┏━━

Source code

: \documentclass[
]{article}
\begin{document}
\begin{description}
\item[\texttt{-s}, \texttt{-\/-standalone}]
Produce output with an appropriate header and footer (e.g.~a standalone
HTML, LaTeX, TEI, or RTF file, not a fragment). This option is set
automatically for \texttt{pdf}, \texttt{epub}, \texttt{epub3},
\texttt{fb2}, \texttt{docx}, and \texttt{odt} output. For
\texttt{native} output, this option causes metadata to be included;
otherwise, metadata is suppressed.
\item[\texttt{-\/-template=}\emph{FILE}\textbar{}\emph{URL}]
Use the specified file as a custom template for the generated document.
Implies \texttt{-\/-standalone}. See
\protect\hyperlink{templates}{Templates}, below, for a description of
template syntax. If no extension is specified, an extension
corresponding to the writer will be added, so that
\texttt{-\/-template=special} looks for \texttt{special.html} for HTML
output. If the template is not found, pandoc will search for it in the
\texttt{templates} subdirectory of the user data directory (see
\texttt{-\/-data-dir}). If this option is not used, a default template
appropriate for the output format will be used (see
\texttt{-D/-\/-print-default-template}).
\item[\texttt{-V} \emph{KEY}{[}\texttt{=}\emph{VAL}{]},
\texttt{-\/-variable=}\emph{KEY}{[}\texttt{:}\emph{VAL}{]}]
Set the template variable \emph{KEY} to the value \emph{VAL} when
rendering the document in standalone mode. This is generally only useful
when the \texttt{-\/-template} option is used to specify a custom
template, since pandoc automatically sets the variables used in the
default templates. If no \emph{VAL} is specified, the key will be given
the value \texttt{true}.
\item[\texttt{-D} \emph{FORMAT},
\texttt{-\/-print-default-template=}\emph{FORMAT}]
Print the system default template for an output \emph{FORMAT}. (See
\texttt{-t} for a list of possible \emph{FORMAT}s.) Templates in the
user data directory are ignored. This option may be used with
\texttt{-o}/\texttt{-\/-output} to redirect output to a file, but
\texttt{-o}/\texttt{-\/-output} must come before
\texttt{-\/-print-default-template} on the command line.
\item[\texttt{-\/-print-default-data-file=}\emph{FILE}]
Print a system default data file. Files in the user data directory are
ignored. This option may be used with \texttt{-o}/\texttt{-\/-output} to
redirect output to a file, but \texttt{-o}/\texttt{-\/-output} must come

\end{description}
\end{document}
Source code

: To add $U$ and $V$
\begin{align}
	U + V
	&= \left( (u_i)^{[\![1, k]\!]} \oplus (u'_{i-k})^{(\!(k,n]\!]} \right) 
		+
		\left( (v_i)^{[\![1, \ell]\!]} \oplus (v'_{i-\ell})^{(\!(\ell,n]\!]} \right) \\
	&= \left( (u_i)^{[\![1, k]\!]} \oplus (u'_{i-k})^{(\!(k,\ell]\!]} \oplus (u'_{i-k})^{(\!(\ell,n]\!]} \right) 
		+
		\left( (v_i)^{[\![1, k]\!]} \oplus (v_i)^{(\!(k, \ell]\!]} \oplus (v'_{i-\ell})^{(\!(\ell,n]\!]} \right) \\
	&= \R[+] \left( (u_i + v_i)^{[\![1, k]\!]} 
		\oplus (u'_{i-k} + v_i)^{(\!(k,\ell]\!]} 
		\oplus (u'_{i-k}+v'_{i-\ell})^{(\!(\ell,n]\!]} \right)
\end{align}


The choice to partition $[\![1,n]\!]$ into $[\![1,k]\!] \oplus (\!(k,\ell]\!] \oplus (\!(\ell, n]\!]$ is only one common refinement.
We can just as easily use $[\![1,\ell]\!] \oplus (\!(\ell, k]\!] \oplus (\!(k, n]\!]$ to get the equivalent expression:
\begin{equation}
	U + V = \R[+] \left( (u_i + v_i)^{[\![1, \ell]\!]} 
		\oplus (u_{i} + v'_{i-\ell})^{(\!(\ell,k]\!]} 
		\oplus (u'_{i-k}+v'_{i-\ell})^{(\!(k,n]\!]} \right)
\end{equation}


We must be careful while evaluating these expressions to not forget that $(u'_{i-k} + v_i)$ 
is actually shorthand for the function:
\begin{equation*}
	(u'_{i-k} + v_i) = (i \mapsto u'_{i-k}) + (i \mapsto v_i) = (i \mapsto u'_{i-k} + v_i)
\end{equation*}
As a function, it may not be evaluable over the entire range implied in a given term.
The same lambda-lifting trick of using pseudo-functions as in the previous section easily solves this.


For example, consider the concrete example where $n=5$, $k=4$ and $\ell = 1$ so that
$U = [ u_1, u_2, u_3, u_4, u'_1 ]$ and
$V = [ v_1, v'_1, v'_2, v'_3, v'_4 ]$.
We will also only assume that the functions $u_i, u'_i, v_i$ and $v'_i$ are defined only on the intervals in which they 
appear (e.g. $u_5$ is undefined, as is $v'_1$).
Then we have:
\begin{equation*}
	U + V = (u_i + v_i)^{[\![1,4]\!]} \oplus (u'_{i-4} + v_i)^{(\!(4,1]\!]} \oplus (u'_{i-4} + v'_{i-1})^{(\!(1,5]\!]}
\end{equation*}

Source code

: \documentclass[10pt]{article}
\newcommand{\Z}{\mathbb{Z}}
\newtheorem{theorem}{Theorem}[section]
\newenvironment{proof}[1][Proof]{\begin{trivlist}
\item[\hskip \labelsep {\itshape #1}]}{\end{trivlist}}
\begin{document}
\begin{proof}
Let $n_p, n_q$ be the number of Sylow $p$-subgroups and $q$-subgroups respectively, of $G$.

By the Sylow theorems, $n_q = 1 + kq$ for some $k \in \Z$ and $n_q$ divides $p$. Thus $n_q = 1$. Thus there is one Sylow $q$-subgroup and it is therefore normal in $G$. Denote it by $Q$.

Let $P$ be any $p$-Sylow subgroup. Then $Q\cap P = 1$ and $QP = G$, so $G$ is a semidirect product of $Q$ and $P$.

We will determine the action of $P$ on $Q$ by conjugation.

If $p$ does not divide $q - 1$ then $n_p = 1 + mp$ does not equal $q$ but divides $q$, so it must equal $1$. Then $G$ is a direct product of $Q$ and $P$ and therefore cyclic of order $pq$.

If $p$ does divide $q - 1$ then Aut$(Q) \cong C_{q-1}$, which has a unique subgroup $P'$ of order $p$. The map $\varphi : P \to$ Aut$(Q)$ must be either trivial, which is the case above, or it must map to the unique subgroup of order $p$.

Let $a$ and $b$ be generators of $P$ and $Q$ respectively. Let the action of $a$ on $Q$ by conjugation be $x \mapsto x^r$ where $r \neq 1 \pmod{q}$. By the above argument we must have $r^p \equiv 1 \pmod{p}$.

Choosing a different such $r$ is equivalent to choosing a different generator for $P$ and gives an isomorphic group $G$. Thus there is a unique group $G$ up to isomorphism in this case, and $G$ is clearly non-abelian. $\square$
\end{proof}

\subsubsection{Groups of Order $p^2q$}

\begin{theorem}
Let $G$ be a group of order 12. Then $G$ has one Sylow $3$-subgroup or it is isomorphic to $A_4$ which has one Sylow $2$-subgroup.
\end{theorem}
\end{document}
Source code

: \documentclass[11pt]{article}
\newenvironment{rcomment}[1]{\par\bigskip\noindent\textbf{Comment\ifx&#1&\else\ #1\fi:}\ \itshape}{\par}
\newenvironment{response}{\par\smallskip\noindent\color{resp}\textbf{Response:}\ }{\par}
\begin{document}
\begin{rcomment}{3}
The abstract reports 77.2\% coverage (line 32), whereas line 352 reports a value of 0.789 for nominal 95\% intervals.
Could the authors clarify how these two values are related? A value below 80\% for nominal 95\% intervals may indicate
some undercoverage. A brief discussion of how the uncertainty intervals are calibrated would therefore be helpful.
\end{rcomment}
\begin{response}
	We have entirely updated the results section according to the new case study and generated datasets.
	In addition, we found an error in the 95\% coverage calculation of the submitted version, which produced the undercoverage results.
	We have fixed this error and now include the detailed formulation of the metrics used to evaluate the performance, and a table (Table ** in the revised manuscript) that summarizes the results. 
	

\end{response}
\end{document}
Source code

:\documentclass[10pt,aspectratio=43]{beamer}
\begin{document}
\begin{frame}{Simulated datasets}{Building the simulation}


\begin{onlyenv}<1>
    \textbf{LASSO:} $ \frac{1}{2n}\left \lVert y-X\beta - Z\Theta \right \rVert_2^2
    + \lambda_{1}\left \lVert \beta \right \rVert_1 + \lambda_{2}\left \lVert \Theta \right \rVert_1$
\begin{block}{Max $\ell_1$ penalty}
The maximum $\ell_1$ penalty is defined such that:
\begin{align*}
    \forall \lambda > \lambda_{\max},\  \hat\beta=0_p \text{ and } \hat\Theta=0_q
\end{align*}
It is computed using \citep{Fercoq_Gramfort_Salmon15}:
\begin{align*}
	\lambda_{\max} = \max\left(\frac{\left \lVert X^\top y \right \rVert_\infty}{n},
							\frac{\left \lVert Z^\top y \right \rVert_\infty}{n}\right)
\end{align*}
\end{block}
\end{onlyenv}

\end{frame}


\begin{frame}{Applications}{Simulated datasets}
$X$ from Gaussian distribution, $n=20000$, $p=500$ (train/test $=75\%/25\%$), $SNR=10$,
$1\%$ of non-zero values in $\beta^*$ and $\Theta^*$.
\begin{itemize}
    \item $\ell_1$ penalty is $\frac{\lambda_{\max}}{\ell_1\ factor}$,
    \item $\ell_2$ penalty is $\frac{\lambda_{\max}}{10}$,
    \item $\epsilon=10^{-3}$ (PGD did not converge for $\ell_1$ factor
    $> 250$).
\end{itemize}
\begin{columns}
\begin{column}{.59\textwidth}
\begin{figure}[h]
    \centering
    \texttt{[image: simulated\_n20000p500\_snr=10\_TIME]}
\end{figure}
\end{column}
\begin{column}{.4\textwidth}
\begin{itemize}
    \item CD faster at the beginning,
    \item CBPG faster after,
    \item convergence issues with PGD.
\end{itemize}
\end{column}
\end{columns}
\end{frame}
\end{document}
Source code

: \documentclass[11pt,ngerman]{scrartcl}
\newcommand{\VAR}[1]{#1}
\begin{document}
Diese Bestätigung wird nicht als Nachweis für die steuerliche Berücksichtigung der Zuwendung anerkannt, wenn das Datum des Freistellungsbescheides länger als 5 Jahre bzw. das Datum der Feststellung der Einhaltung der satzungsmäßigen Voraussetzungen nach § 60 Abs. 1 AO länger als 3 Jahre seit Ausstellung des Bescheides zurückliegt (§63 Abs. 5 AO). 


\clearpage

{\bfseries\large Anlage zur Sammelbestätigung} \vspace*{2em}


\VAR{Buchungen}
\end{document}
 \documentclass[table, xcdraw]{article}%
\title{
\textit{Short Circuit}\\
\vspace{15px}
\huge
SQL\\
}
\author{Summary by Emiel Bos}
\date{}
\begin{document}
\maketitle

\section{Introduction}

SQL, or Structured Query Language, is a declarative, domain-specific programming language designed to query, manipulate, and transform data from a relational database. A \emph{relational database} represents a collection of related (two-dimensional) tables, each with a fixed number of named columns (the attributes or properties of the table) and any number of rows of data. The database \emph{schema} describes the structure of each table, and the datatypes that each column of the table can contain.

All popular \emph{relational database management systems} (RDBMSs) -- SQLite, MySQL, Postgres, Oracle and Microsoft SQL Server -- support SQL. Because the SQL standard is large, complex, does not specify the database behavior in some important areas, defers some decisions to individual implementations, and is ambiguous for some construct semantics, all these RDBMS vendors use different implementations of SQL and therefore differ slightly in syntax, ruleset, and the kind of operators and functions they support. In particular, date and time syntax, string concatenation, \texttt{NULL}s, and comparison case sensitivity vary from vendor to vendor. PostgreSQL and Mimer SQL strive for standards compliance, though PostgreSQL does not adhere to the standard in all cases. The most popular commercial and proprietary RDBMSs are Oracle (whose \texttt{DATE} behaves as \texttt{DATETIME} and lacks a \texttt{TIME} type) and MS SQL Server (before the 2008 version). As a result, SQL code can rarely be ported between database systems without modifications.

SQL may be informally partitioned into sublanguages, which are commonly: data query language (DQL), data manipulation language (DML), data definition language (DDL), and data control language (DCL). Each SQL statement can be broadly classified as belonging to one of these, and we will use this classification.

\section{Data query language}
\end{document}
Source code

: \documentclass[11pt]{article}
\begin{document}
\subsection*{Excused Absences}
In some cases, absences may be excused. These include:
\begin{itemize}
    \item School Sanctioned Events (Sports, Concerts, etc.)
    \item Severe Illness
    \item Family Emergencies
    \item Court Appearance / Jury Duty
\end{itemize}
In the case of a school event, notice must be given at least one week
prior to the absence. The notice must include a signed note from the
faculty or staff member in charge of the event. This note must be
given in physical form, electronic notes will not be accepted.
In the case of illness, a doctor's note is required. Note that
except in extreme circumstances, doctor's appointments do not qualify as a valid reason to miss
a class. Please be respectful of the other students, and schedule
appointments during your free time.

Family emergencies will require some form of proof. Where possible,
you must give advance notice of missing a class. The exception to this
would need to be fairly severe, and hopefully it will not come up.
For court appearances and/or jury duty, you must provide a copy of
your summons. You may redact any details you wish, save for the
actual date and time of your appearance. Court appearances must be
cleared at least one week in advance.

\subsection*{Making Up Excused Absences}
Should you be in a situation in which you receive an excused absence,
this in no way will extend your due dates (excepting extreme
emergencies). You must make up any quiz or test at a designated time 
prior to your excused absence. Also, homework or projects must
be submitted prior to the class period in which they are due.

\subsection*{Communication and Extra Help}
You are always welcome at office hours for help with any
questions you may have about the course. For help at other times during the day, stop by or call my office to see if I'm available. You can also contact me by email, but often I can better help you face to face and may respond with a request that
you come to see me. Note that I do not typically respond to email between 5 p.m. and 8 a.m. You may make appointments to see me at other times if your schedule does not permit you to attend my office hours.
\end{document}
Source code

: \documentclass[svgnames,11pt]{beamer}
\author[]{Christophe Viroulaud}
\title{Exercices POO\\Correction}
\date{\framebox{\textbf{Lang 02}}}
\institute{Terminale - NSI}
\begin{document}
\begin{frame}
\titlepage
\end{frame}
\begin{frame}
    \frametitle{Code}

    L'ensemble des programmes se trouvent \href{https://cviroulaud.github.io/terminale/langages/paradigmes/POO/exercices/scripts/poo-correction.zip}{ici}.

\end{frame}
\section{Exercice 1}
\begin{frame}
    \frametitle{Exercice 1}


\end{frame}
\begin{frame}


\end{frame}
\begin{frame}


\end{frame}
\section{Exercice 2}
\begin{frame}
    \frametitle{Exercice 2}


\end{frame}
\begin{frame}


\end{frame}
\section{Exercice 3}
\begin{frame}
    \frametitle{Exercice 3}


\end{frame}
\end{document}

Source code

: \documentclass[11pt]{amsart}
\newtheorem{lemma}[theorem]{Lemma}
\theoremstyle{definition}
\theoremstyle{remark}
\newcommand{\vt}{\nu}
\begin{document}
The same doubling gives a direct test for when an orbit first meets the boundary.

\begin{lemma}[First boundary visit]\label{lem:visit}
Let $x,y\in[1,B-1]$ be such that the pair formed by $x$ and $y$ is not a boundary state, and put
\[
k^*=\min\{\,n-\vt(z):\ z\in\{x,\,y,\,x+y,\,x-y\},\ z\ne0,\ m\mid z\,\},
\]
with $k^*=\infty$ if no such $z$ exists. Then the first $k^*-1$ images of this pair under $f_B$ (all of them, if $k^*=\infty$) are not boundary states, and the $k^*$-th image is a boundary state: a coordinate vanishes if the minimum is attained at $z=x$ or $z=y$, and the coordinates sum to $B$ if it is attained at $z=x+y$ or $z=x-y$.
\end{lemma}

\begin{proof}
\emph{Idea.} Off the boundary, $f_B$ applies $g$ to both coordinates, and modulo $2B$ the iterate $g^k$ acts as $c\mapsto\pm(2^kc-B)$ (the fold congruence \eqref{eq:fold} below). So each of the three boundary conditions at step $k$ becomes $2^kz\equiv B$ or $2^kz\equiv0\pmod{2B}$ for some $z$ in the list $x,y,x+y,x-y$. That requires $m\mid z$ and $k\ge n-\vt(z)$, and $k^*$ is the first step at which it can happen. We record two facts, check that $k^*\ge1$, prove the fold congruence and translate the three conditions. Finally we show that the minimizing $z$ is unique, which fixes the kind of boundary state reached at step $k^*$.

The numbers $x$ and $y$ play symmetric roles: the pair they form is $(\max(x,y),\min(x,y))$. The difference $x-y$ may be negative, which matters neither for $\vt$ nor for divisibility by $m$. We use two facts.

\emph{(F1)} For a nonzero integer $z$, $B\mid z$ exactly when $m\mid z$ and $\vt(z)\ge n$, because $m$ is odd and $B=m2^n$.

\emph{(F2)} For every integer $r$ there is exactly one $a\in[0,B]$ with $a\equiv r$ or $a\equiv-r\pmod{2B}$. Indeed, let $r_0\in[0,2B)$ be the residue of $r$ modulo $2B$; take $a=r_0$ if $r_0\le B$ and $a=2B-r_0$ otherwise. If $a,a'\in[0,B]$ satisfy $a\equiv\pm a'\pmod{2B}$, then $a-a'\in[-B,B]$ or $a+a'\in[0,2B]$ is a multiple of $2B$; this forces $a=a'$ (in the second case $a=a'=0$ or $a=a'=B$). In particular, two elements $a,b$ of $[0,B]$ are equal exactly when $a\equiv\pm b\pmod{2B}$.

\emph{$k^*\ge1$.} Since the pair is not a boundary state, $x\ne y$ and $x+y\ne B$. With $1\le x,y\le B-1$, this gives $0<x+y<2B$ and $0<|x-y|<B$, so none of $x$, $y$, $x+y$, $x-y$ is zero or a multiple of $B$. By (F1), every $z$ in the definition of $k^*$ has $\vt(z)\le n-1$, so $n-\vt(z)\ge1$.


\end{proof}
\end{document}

┗━━

▶ [WORK TO COMPLETE] Within the listing above, tally the lines where the word "block" occurs and write only the total.

▶ [FINISHED TASK] 2